I anticipate one opening for the 2019-20 season on a 1,000-ac Wilkes County lease. Now screening candidates. The lease is a beautiful private timberland property near Washington, GA. Limited to 5 members total. The lease secured long term. Cover types include mature hardwoods along creeks, natural pine-hardwood stands, and planted pines. Pine plantations are a patchwork of stands ranging from 1-60 years old. Food sources include mast producing oaks, understory browse, and food plots. Good road system. A number of ladder stands and shooting houses in place.

Good deer and turkey hunting. Some hogs. Above average deer density. Members are encouraged to harvest does to help improve our doe-to-buck ratio. Good genetics. This region produces 130-150 class bucks with an occasional 160-class. Dues are $3500 and covers lease, insurance, and food plots. Member is allowed 2 bucks, 6 does, and 2 gobblers. No limit on hogs. No camping on the property but there is an RV campground and motel nearby.

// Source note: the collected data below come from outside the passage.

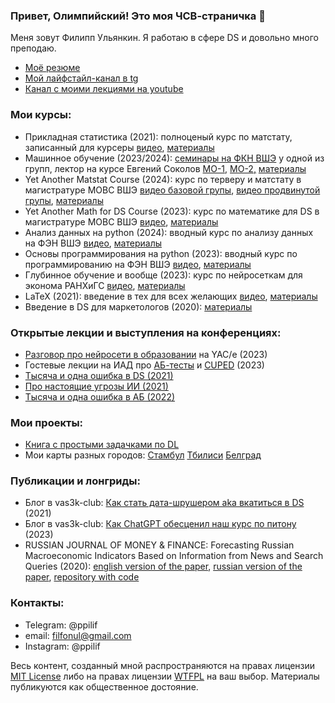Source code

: ### Привет, Олимпийский! Это моя ЧСВ-страничка 👋

Меня зовут Филипп Ульянкин. Я работаю в сфере DS и довольно много преподаю. 

- [Моё резюме](https://github.com/FUlyankin/FUlyankin/raw/main/cv_uliankin_filipp.pdf)
- [Мой лайфстайл-канал в tg](https://t.me/ppilif_chanel)
- [Канал с моими лекциями на youtube](https://www.youtube.com/@ppilif_lectures/playlists) 

### Мои курсы: 

- Прикладная статистика (2021): полноценый курс по матстату, записанный для курсеры [видео](https://www.youtube.com/@user-bg8cd4fn7d/playlists), [материалы](https://github.com/FUlyankin/matstat-AB)
- Машинное обучение (2023/2024): [семинары на ФКН ВШЭ](https://www.youtube.com/watch?v=Yikrus3SPeo&list=PLNKXA-74YGLgySG97HnQF7tTPzYsExUT) у одной из групп, лектор на курсе Евгений Соколов [МО-1,](https://www.youtube.com/playlist?list=PLEwK9wdS5g0ohn4v-t8yaCOEAC0KT3EPf) [МО-2,](https://www.youtube.com/playlist?list=PLEwK9wdS5g0rbvMi2j_WhZiJX2xyXMIu7) [материалы](https://github.com/esokolov/ml-course-hse)
- Yet Another Matstat Course (2024): курс по терверу и матстату в магистратуре МОВС ВШЭ  [видео базовой групы](https://www.youtube.com/playlist?list=PLNKXA-74YGLgdalDYgQHpbbzYUJsADKFR),  [видео продвинутой групы](https://www.youtube.com/playlist?list=PLNKXA-74YGLiK5Ig_evBlT8PqkQMexFIv), [материалы](https://github.com/FUlyankin/yet_another_matstat_course)
- Yet Another Math for DS Course (2023): курс по математике для DS в магистратуре МОВС ВШЭ [видео](https://www.youtube.com/playlist?list=PLNKXA-74YGLh9YbfTm2x_VUYtPXVQ5Zsw), [материалы](https://github.com/FUlyankin/yet_another_math_for_DS/tree/main)
- Анализ данных на python (2024): вводный курс по анализу данных на ФЭН ВШЭ [видео](https://www.youtube.com/playlist?list=PLNKXA-74YGLjwBGk0zLJJIEAc14XYBHHp), [материалы](https://github.com/hse-econ-data-science/andan2024)
- Основы программирования на python (2023): вводный курс по программированию на ФЭН ВШЭ [видео](https://www.youtube.com/playlist?list=PLNKXA-74YGLgUFKl6GDcX5jvrVJ7j-Wmw), [материалы](https://github.com/hse-econ-data-science/dap_2023)
- Глубинное обучение и вообще (2023): курс по нейросеткам для эконома РАНХиГС [видео](https://www.youtube.com/playlist?list=PLNKXA-74YGLhB1xyYPK78L_M5DeMCPOY4), [материалы](https://github.com/FUlyankin/deep_learning_pytorch)
- LaTeX (2021): введение в тех для всех желающих [видео](https://www.youtube.com/playlist?list=PLNKXA-74YGLje4Uy6qBYvjE5yUnOmIAIR), [материалы](https://github.com/FUlyankin/LaTeX)
- Введение в DS для маркетологов (2020): [материалы](https://github.com/FUlyankin/Intro_to_DS)

### Открытые лекции и выступления на конференциях:

- [Разговор про нейросети в образовании](https://www.youtube.com/live/Oe7mccQnjNY?si=HtQCbgxaTAAWRnMY&t=13949) на YAC/e (2023)
- Гостевые лекции на ИАД про [АБ-тесты](https://www.youtube.com/watch?v=WAlsm7QNTKc&list=PLEwK9wdS5g0rLIiFuHwUuDuWKupHQrVJf&index=70) и [CUPED](https://www.youtube.com/watch?v=rhpzdPRIxBk&list=PLEwK9wdS5g0rLIiFuHwUuDuWKupHQrVJf&index=87) (2023)
- [Тысяча и одна ошибка в DS (2021)](https://www.youtube.com/watch?v=_sU3r1Y-Ysc&list=PLNKXA-74YGLiCSC93Z5mMyRw9EIOEXrKi&index=4&t=2321s)
- [Про настоящие угрозы ИИ (2021)](https://www.youtube.com/watch?v=1qrQ5xdYXKA)
- [Тысяча и одна ошибка в АБ (2022)](https://www.youtube.com/watch?v=QQPO9Wz9LLs&list=PLmA-1xX7IuzBbOBE51rtub-nnD1fS8l3r&index=2)

### Мои проекты: 

- [Книга с простыми задачками по DL](https://fulyankin.github.io/deep_learning_masha_book/intro.html)
- Мои карты разных городов: [Стамбул](https://www.google.com/maps/d/u/0/edit?mid=18FaOZ8XhD-Bb7zJVKBgNozM-YSNw44g&ll=40.96086850969995%2C29.031512850000006&z=11) [Тбилиси](https://www.google.com/maps/d/u/0/edit?mid=1NemWA88tLqxTRLP2kO24SbnrAOdae-g&ll=41.71039109163817%2C44.77281065000003&z=13) [Белград](https://www.google.com/maps/d/u/0/edit?mid=1cDYMCjCwfEh4WEC4TljzHaRMIB_Sl7w&ll=44.82391010730461%2C20.434405899999984&z=13)

### Публикации и лонгриды: 

- Блог в vas3k-club: [Как стать дата-шрушером aka вкатиться в DS](https://vas3k.club/post/9904/) (2021)
- Блог в vas3k-club: [Как ChatGPT обесценил наш курс по питону](https://vas3k.club/post/19804/) (2023)
- RUSSIAN JOURNAL OF MONEY & FINANCE: Forecasting Russian Macroeconomic Indicators Based on Information from News and Search Queries (2020): [english version of the paper](https://rjmf.econs.online/en/2020/4/forecasting-macroeconomic-indicators-news-and-search-queries/), [russian version of the paper](https://rjmf.econs.online/2020/4/forecasting-macroeconomic-indicators-news-and-search-queries/), [repository with code](https://github.com/FUlyankin/uncertainty_index)

### Контакты: 

- Telegram: @ppilif
- email: filfonul@gmail.com
- Instagram: @ppilif 

Весь контент, созданный мной распространяются на правах лицензии [MIT License](https://github.com/hse-econ-data-science/dap_2020_fall/blob/master/LICENSE) либо на правах лицензии [WTFPL](http://www.wtfpl.net/) на ваш выбор. Материалы публикуются как общественное достояние.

Our management objective is quality hunting and minimal pressure. Members live an hour or more from the property. The average member hunts 1-2 times a month. Guest is allowed on occasion - with discretion. Anything killed by the guest counts toward the member's quota.


----------



## Natemartin1026 (Dec 31, 2018)

This spot still available


----------



## GottaGetOutdoors (Jan 1, 2019)

Yes. I am screening applicants now.


----------



## golfer72 (Jan 3, 2019)

I'm interested in this.  I am looking to hunt with a small group of responsible hunters that are interested in hunting trophy bucks and mature gobblers.   I typically hunt on weekdays since I am in charge of my own work schedule.  I am an empty nester so nobody hunting in the family but me.  It looks like I live around 2 hours away. 

Thanks,

Blane


----------



## GottaGetOutdoors (Jan 3, 2019)

PM sent, Golfer72.


----------



## GottaGetOutdoors (Jan 9, 2019)

Thanks for all the interest. I have replied to all the PMs and have begun screening several new candidates. Feel free to PM me if you want to know more about this one or my other GA leases.


----------



## Ffpowder (Jan 9, 2019)

I would like more info on all leases, locations and rules


----------



## GottaGetOutdoors (Jan 9, 2019)

Details on every lease are posted on my website at www.wildlifecooperative.com. I also posted pics from each lease. Look it over and then give me a shout. Thanks and have a blessed day.


----------



## chasp12 (Feb 20, 2019)

Please PM me if this is still available. Thank you.


----------



## GottaGetOutdoors (Feb 20, 2019)

Call me at 706-765-8435. Thanks. Jerry


----------



## coolie (May 4, 2019)

Still taken members
bryantcoolidge@msn.com


----------



## KSCSHANE (Jul 20, 2019)

GottaGetOutdoors said:


> I anticipate one opening for the 2019-20 season on a 1,000-ac Wilkes County lease. Now screening candidates. The lease is a beautiful private timberland property near Washington, GA. Limited to 5 members total. The lease secured long term. Cover types include mature hardwoods along creeks, natural pine-hardwood stands, and planted pines. Pine plantations are a patchwork of stands ranging from 1-60 years old. Food sources include mast producing oaks, understory browse, and food plots. Good road system. A number of ladder stands and shooting houses in place.
> 
> Good deer and turkey hunting. Some hogs. Above average deer density. Members are encouraged to harvest does to help improve our doe-to-buck ratio. Good genetics. This region produces 130-150 class bucks with an occasional 160-class. Dues are $3500 and covers lease, insurance, and food plots. Member is allowed 2 bucks, 6 does, and 2 gobblers. No limit on hogs. No camping on the property but there is an RV campground and motel nearby.
> 
> Our management objective is quality hunting and minimal pressure. Members live an hour or more from the property. The average member hunts 1-2 times a month. Guest is allowed on occasion - with discretion. Anything killed by the guest counts toward the member's quota.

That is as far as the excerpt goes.